About this exercise ->
Out of the data below, copy every line with the string "tree".

Input ->
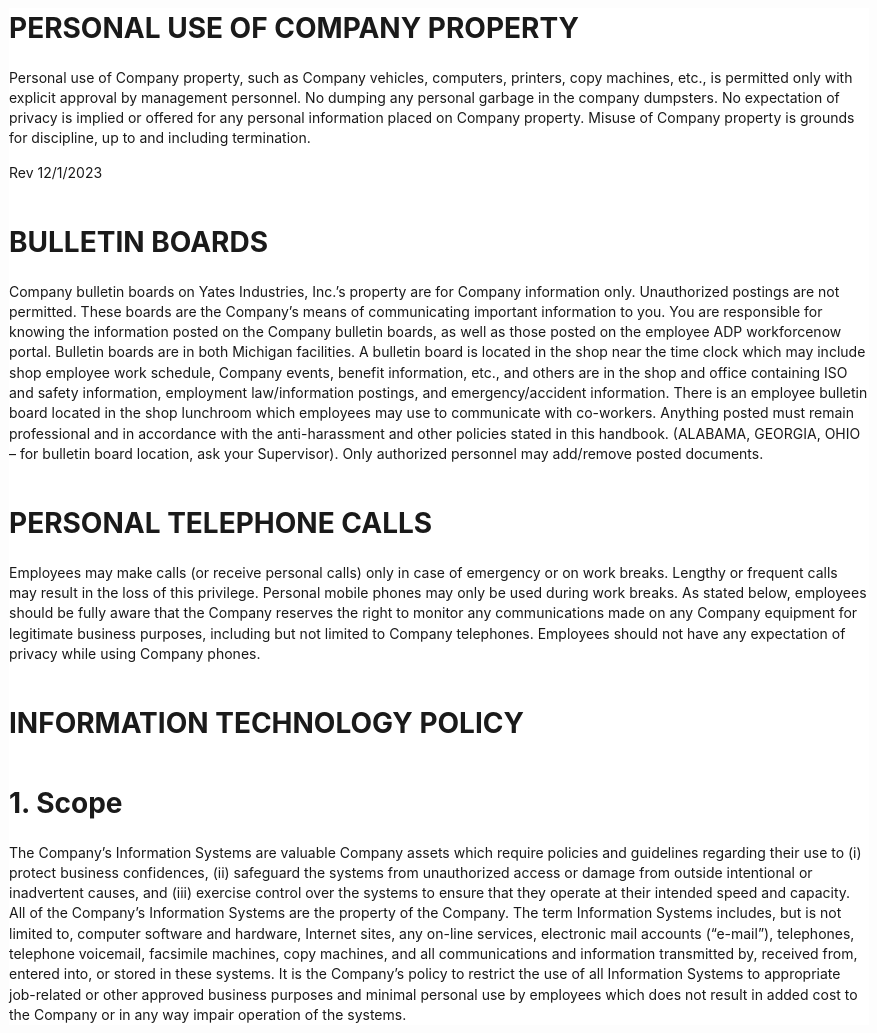 # PERSONAL USE OF COMPANY PROPERTY

Personal use of Company property, such as Company vehicles, computers, printers, copy machines, etc., is permitted only with explicit approval by management personnel. No dumping any personal garbage in the company dumpsters. No expectation of privacy is implied or offered for any personal information placed on Company property. Misuse of Company property is grounds for discipline, up to and including termination.

Rev 12/1/2023
# BULLETIN BOARDS

Company bulletin boards on Yates Industries, Inc.’s property are for Company information only. Unauthorized postings are not permitted. These boards are the Company’s means of communicating important information to you. You are responsible for knowing the information posted on the Company bulletin boards, as well as those posted on the employee ADP workforcenow portal. Bulletin boards are in both Michigan facilities. A bulletin board is located in the shop near the time clock which may include shop employee work schedule, Company events, benefit information, etc., and others are in the shop and office containing ISO and safety information, employment law/information postings, and emergency/accident information. There is an employee bulletin board located in the shop lunchroom which employees may use to communicate with co-workers. Anything posted must remain professional and in accordance with the anti-harassment and other policies stated in this handbook. (ALABAMA, GEORGIA, OHIO – for bulletin board location, ask your Supervisor). Only authorized personnel may add/remove posted documents.

# PERSONAL TELEPHONE CALLS

Employees may make calls (or receive personal calls) only in case of emergency or on work breaks. Lengthy or frequent calls may result in the loss of this privilege. Personal mobile phones may only be used during work breaks. As stated below, employees should be fully aware that the Company reserves the right to monitor any communications made on any Company equipment for legitimate business purposes, including but not limited to Company telephones. Employees should not have any expectation of privacy while using Company phones.

# INFORMATION TECHNOLOGY POLICY

# 1. Scope

The Company’s Information Systems are valuable Company assets which require policies and guidelines regarding their use to (i) protect business confidences, (ii) safeguard the systems from unauthorized access or damage from outside intentional or inadvertent causes, and (iii) exercise control over the systems to ensure that they operate at their intended speed and capacity. All of the Company’s Information Systems are the property of the Company. The term Information Systems includes, but is not limited to, computer software and hardware, Internet sites, any on-line services, electronic mail accounts (“e-mail”), telephones, telephone voicemail, facsimile machines, copy machines, and all communications and information transmitted by, received from, entered into, or stored in these systems. It is the Company’s policy to restrict the use of all Information Systems to appropriate job-related or other approved business purposes and minimal personal use by employees which does not result in added cost to the Company or in any way impair operation of the systems.

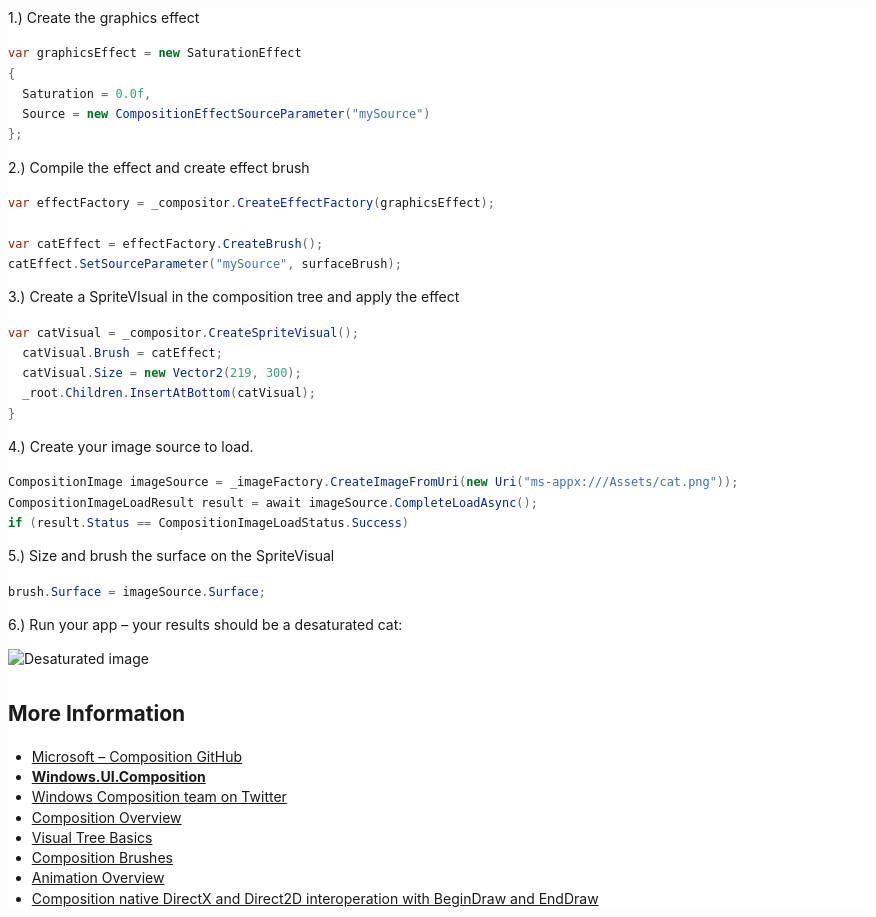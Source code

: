 1.) Create the graphics effect
```cs
var graphicsEffect = new SaturationEffect
{
  Saturation = 0.0f,
  Source = new CompositionEffectSourceParameter("mySource")
};
```

2.) Compile the effect and create effect brush
```cs
var effectFactory = _compositor.CreateEffectFactory(graphicsEffect);

var catEffect = effectFactory.CreateBrush();
catEffect.SetSourceParameter("mySource", surfaceBrush);
```

3.) Create a SpriteVIsual in the composition tree and apply the effect
```cs
var catVisual = _compositor.CreateSpriteVisual();
  catVisual.Brush = catEffect;
  catVisual.Size = new Vector2(219, 300);
  _root.Children.InsertAtBottom(catVisual);
}
```

4.) Create your image source to load.
```cs
CompositionImage imageSource = _imageFactory.CreateImageFromUri(new Uri("ms-appx:///Assets/cat.png"));
CompositionImageLoadResult result = await imageSource.CompleteLoadAsync();
if (result.Status == CompositionImageLoadStatus.Success)
```

5.) Size and brush the surface on the SpriteVisual
```cs
brush.Surface = imageSource.Surface;
```

6.) Run your app – your results should be a desaturated cat:

![Desaturated image](images/composition-cat-desaturated.png)
## More Information

-   [Microsoft – Composition GitHub](https://github.com/Microsoft/composition)
-   [**Windows.UI.Composition**](https://msdn.microsoft.com/library/windows/apps/Dn706878)
-   [Windows Composition team on Twitter](https://twitter.com/wincomposition)
-   [Composition Overview](https://blogs.windows.com/buildingapps/2015/12/08/awaken-your-creativity-with-the-new-windows-ui-composition/)
-   [Visual Tree Basics](composition-visual-tree.md)
-   [Composition Brushes](composition-brushes.md)
-   [Animation Overview](composition-animation.md)
-   [Composition native DirectX and Direct2D interoperation with BeginDraw and EndDraw](composition-native-interop.md)

 

 










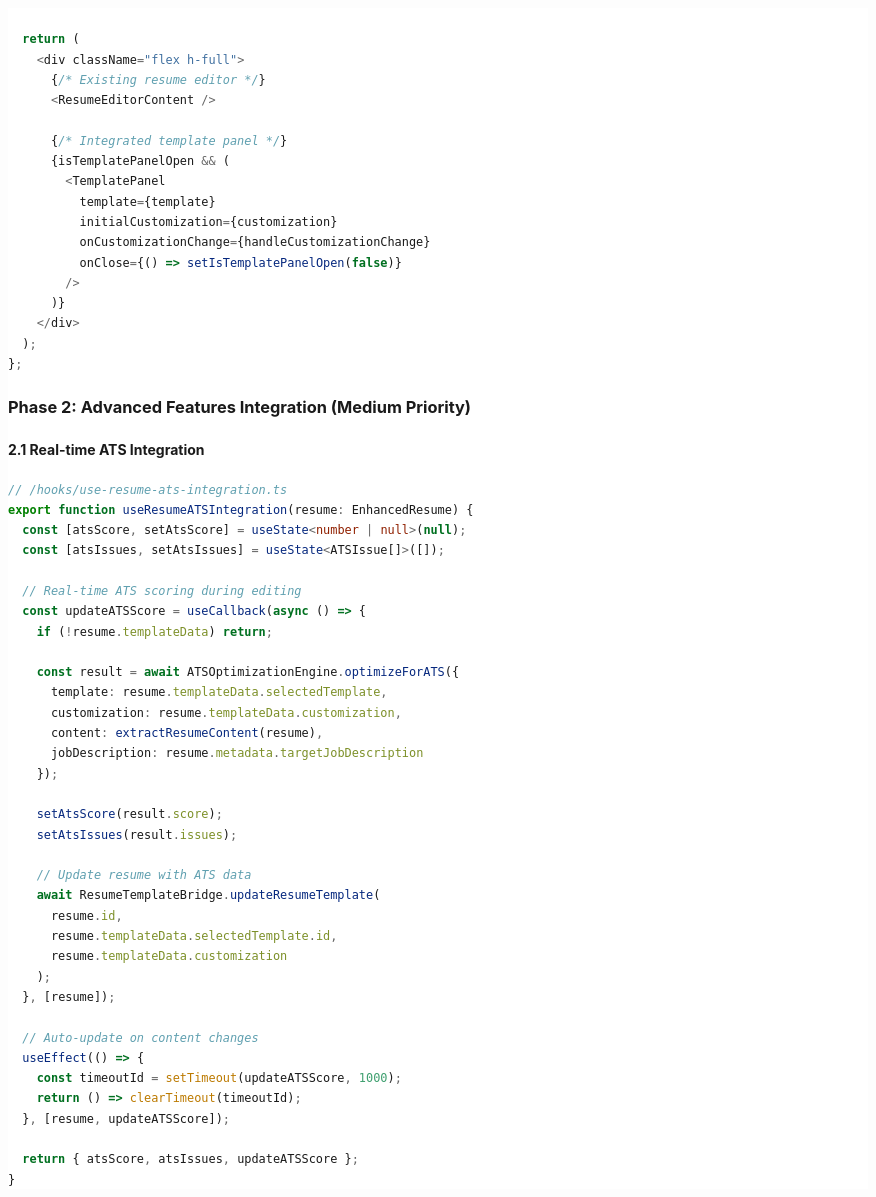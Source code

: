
 ```typescript

  return (
    <div className="flex h-full">
      {/* Existing resume editor */}
      <ResumeEditorContent />

      {/* Integrated template panel */}
      {isTemplatePanelOpen && (
        <TemplatePanel
          template={template}
          initialCustomization={customization}
          onCustomizationChange={handleCustomizationChange}
          onClose={() => setIsTemplatePanelOpen(false)}
        />
      )}
    </div>
  );
};
```

### Phase 2: Advanced Features Integration (Medium Priority)

#### 2.1 Real-time ATS Integration
```typescript
// /hooks/use-resume-ats-integration.ts
export function useResumeATSIntegration(resume: EnhancedResume) {
  const [atsScore, setAtsScore] = useState<number | null>(null);
  const [atsIssues, setAtsIssues] = useState<ATSIssue[]>([]);

  // Real-time ATS scoring during editing
  const updateATSScore = useCallback(async () => {
    if (!resume.templateData) return;

    const result = await ATSOptimizationEngine.optimizeForATS({
      template: resume.templateData.selectedTemplate,
      customization: resume.templateData.customization,
      content: extractResumeContent(resume),
      jobDescription: resume.metadata.targetJobDescription
    });

    setAtsScore(result.score);
    setAtsIssues(result.issues);

    // Update resume with ATS data
    await ResumeTemplateBridge.updateResumeTemplate(
      resume.id,
      resume.templateData.selectedTemplate.id,
      resume.templateData.customization
    );
  }, [resume]);

  // Auto-update on content changes
  useEffect(() => {
    const timeoutId = setTimeout(updateATSScore, 1000);
    return () => clearTimeout(timeoutId);
  }, [resume, updateATSScore]);

  return { atsScore, atsIssues, updateATSScore };
}
```
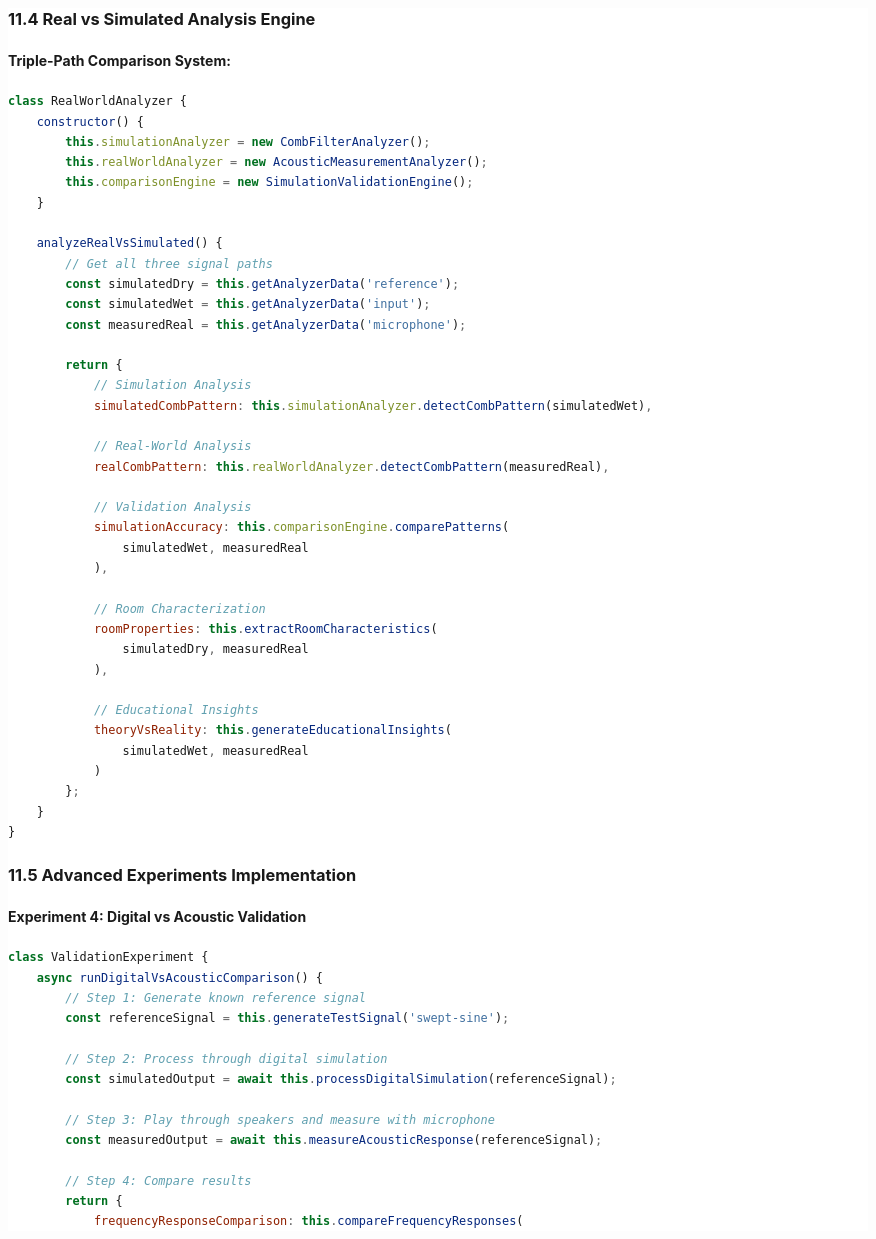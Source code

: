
 ```javascript
```

### 11.4 **Real vs Simulated Analysis Engine**

#### **Triple-Path Comparison System:**
```javascript
class RealWorldAnalyzer {
    constructor() {
        this.simulationAnalyzer = new CombFilterAnalyzer();
        this.realWorldAnalyzer = new AcousticMeasurementAnalyzer();
        this.comparisonEngine = new SimulationValidationEngine();
    }
    
    analyzeRealVsSimulated() {
        // Get all three signal paths
        const simulatedDry = this.getAnalyzerData('reference');
        const simulatedWet = this.getAnalyzerData('input');
        const measuredReal = this.getAnalyzerData('microphone');
        
        return {
            // Simulation Analysis
            simulatedCombPattern: this.simulationAnalyzer.detectCombPattern(simulatedWet),
            
            // Real-World Analysis  
            realCombPattern: this.realWorldAnalyzer.detectCombPattern(measuredReal),
            
            // Validation Analysis
            simulationAccuracy: this.comparisonEngine.comparePatterns(
                simulatedWet, measuredReal
            ),
            
            // Room Characterization
            roomProperties: this.extractRoomCharacteristics(
                simulatedDry, measuredReal
            ),
            
            // Educational Insights
            theoryVsReality: this.generateEducationalInsights(
                simulatedWet, measuredReal
            )
        };
    }
}
```

### 11.5 **Advanced Experiments Implementation**

#### **Experiment 4: Digital vs Acoustic Validation**
```javascript
class ValidationExperiment {
    async runDigitalVsAcousticComparison() {
        // Step 1: Generate known reference signal
        const referenceSignal = this.generateTestSignal('swept-sine');
        
        // Step 2: Process through digital simulation
        const simulatedOutput = await this.processDigitalSimulation(referenceSignal);
        
        // Step 3: Play through speakers and measure with microphone
        const measuredOutput = await this.measureAcousticResponse(referenceSignal);
        
        // Step 4: Compare results
        return {
            frequencyResponseComparison: this.compareFrequencyResponses(
```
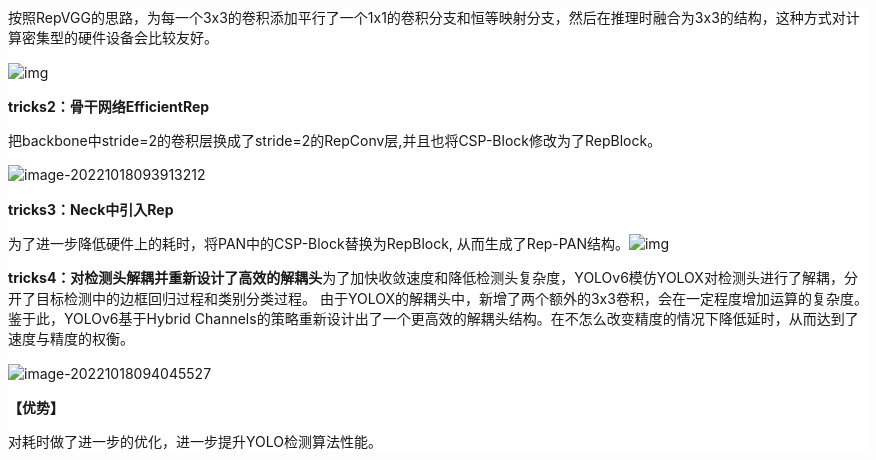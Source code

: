 按照RepVGG的思路，为每一个3x3的卷积添加平行了一个1x1的卷积分支和恒等映射分支，然后在推理时融合为3x3的结构，这种方式对计算密集型的硬件设备会比较友好。

![img](https://gitee.com/qingy735/blogimg/raw/master/img/v2-b1a80269739f17f47cf29c51b9e06e1a_r.jpg)

**tricks2：骨干网络EfficientRep**

把backbone中stride=2的卷积层换成了stride=2的RepConv层,并且也将CSP-Block修改为了RepBlock。

![image-20221018093913212](https://gitee.com/qingy735/blogimg/raw/master/img/image-20221018093913212.png)

**tricks3：Neck中引入Rep**

为了进一步降低硬件上的耗时，将PAN中的CSP-Block替换为RepBlock, 从而生成了Rep-PAN结构。![img](https://gitee.com/qingy735/blogimg/raw/master/img/v2-37f89da0300c3c27d720c17f89864169_720w.webp)

**tricks4：对检测头解耦并重新设计了高效的解耦头**为了加快收敛速度和降低检测头复杂度，YOLOv6模仿YOLOX对检测头进行了解耦，分开了目标检测中的边框回归过程和类别分类过程。 由于YOLOX的解耦头中，新增了两个额外的3x3卷积，会在一定程度增加运算的复杂度。鉴于此，YOLOv6基于Hybrid Channels的策略重新设计出了一个更高效的解耦头结构。在不怎么改变精度的情况下降低延时，从而达到了速度与精度的权衡。

![image-20221018094045527](https://gitee.com/qingy735/blogimg/raw/master/img/image-20221018094045527.png)

**【优势】**

对耗时做了进一步的优化，进一步提升YOLO检测算法性能。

Exercise solution ->
3.) Create a SpriteVIsual in the composition tree and apply the effect
-   [Visual Tree Basics](composition-visual-tree.md)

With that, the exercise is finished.